PROMPT
Output range, inclusive: from the line containing "- modifier l’énoncé" to the line containing "## Modifier l'énoncé". Restate those lines from the data below word for word and only those.

---------- GIVEN ENTRIES

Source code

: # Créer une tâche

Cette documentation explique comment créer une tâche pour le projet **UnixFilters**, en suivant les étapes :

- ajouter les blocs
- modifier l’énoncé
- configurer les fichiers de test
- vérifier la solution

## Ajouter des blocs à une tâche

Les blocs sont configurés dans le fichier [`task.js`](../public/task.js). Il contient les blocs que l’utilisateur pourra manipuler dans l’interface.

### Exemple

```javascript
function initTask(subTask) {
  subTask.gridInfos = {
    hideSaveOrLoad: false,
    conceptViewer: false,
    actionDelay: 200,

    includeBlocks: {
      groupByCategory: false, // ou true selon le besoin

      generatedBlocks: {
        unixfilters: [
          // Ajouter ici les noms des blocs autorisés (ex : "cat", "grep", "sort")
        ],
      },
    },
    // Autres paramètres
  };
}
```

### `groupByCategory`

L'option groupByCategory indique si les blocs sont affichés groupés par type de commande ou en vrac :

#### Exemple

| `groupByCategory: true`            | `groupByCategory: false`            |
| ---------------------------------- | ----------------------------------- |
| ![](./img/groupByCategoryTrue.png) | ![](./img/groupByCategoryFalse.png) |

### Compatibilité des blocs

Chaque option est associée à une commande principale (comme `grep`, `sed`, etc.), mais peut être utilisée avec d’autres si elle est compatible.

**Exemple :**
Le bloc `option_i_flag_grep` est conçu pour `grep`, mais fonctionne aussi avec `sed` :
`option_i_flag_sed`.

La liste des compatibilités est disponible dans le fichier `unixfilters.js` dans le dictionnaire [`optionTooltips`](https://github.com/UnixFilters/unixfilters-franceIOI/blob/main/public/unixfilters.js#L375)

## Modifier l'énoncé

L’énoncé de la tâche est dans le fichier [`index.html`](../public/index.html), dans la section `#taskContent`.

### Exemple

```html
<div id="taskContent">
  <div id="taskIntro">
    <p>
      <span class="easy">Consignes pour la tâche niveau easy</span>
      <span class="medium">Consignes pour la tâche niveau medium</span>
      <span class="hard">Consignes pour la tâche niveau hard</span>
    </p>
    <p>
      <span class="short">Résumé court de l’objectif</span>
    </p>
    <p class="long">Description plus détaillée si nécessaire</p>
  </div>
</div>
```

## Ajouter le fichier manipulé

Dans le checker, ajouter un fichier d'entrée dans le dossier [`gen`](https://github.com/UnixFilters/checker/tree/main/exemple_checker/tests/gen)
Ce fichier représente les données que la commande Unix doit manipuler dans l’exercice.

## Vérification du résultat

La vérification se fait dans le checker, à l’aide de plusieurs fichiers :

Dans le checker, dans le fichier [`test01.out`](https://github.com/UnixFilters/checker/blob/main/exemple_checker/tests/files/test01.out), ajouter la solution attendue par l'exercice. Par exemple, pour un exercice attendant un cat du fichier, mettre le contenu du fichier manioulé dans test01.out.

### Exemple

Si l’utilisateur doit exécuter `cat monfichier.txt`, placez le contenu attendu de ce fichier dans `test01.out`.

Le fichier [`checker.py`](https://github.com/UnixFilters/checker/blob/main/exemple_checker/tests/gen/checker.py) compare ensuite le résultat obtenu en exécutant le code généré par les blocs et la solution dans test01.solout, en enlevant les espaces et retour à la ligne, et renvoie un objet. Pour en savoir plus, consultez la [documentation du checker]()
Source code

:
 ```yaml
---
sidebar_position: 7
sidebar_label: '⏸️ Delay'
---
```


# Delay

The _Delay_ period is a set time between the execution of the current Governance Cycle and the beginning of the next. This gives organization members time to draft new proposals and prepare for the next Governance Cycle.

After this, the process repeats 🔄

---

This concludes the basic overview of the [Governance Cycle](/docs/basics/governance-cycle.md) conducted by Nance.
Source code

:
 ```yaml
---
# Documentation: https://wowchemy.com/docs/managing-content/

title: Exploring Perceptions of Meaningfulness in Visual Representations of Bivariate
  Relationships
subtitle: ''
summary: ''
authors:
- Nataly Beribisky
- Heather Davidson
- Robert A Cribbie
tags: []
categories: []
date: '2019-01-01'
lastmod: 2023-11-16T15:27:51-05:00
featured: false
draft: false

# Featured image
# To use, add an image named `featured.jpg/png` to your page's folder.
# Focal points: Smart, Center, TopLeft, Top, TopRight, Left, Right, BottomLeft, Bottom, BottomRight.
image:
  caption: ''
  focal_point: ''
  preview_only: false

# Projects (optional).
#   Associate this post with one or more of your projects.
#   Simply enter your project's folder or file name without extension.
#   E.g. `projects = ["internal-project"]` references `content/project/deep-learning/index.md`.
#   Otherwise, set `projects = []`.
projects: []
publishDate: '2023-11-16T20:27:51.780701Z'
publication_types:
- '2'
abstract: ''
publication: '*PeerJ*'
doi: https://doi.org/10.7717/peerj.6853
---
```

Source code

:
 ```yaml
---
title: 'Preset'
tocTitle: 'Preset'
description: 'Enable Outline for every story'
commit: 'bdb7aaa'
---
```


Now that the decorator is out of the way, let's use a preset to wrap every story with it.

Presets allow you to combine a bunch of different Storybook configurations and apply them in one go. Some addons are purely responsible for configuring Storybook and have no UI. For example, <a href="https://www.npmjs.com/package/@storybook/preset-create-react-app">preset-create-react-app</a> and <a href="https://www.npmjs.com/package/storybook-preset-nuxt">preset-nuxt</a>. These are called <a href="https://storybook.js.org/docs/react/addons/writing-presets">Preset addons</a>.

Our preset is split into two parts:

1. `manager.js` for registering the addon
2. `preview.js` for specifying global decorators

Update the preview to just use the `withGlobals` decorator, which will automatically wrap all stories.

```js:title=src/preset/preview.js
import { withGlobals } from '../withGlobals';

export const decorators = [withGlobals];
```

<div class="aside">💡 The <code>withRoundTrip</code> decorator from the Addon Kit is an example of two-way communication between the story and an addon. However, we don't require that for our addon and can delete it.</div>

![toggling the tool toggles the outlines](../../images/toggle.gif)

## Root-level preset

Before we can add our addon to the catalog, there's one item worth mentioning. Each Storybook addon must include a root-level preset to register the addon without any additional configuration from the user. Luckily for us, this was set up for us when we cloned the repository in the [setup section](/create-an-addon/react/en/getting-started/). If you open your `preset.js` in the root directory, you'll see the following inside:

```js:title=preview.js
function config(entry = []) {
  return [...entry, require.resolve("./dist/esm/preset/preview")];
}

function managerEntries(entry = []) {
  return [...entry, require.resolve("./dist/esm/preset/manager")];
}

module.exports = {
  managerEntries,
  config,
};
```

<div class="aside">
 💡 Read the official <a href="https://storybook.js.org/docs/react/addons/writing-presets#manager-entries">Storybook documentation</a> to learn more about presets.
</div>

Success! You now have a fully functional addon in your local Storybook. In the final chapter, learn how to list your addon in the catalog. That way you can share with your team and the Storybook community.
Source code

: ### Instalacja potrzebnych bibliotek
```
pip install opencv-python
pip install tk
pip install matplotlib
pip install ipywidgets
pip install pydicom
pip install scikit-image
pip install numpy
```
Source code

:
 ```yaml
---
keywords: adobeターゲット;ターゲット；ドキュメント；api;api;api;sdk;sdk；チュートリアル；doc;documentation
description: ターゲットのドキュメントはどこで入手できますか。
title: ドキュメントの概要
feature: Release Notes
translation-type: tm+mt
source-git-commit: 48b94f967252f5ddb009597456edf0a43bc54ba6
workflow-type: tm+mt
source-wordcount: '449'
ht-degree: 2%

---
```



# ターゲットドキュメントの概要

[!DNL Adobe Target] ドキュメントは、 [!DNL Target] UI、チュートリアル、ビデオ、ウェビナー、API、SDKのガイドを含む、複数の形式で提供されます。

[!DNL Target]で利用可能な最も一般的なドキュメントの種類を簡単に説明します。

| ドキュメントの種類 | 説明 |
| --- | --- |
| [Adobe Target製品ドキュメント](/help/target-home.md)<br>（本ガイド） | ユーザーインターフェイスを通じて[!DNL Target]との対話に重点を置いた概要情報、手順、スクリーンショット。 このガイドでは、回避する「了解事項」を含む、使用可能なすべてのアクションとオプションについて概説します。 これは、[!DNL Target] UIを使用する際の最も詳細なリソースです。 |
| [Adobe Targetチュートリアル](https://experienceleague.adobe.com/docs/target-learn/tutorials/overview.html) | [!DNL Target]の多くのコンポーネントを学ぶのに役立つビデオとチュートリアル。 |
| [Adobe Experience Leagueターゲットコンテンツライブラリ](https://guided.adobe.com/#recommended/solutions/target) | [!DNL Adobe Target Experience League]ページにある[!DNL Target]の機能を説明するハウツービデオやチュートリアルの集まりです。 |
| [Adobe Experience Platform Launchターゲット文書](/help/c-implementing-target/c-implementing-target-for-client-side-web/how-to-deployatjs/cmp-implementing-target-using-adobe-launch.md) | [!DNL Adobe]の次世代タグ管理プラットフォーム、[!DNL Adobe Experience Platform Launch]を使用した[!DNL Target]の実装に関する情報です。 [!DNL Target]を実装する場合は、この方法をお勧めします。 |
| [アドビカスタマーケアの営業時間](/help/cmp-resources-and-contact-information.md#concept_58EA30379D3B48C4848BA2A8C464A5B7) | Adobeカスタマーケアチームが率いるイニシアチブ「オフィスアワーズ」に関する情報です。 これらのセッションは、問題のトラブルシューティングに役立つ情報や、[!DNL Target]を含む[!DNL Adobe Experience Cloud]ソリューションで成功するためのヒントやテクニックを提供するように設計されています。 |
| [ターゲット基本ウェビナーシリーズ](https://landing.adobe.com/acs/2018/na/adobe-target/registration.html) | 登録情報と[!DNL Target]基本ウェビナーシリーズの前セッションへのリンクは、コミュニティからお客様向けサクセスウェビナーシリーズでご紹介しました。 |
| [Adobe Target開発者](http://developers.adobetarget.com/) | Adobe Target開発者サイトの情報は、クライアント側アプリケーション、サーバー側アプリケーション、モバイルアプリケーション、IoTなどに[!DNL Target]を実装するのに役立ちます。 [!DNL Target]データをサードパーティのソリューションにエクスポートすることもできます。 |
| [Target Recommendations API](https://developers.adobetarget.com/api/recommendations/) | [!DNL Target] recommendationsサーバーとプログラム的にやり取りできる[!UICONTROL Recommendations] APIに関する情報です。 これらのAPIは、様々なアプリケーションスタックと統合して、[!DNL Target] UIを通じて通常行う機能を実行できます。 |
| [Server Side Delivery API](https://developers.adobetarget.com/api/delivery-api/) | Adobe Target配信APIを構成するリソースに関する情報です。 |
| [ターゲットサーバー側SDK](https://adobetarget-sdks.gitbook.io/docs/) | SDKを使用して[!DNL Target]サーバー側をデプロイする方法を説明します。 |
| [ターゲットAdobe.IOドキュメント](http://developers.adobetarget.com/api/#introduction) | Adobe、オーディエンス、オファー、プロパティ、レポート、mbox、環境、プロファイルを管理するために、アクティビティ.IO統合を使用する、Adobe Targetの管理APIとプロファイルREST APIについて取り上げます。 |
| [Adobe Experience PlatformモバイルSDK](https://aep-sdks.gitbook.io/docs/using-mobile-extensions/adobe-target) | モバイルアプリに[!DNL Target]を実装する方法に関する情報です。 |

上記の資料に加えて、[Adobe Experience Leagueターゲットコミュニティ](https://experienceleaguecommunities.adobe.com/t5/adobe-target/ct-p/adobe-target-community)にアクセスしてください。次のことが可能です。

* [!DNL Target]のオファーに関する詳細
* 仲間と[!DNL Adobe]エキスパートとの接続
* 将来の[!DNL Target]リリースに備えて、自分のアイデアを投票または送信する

--------------------

SOLUTION FOR THIS EXERCISE
- modifier l’énoncé
- configurer les fichiers de test
- vérifier la solution

## Ajouter des blocs à une tâche

Les blocs sont configurés dans le fichier [`task.js`](../public/task.js). Il contient les blocs que l’utilisateur pourra manipuler dans l’interface.

### Exemple

```javascript
function initTask(subTask) {
  subTask.gridInfos = {
    hideSaveOrLoad: false,
    conceptViewer: false,
    actionDelay: 200,

    includeBlocks: {
      groupByCategory: false, // ou true selon le besoin

      generatedBlocks: {
        unixfilters: [
          // Ajouter ici les noms des blocs autorisés (ex : "cat", "grep", "sort")
        ],
      },
    },
    // Autres paramètres
  };
}
```

### `groupByCategory`

L'option groupByCategory indique si les blocs sont affichés groupés par type de commande ou en vrac :

#### Exemple

| `groupByCategory: true`            | `groupByCategory: false`            |
| ---------------------------------- | ----------------------------------- |
| ![](./img/groupByCategoryTrue.png) | ![](./img/groupByCategoryFalse.png) |

### Compatibilité des blocs

Chaque option est associée à une commande principale (comme `grep`, `sed`, etc.), mais peut être utilisée avec d’autres si elle est compatible.

**Exemple :**
Le bloc `option_i_flag_grep` est conçu pour `grep`, mais fonctionne aussi avec `sed` :
`option_i_flag_sed`.

La liste des compatibilités est disponible dans le fichier `unixfilters.js` dans le dictionnaire [`optionTooltips`](https://github.com/UnixFilters/unixfilters-franceIOI/blob/main/public/unixfilters.js#L375)

## Modifier l'énoncé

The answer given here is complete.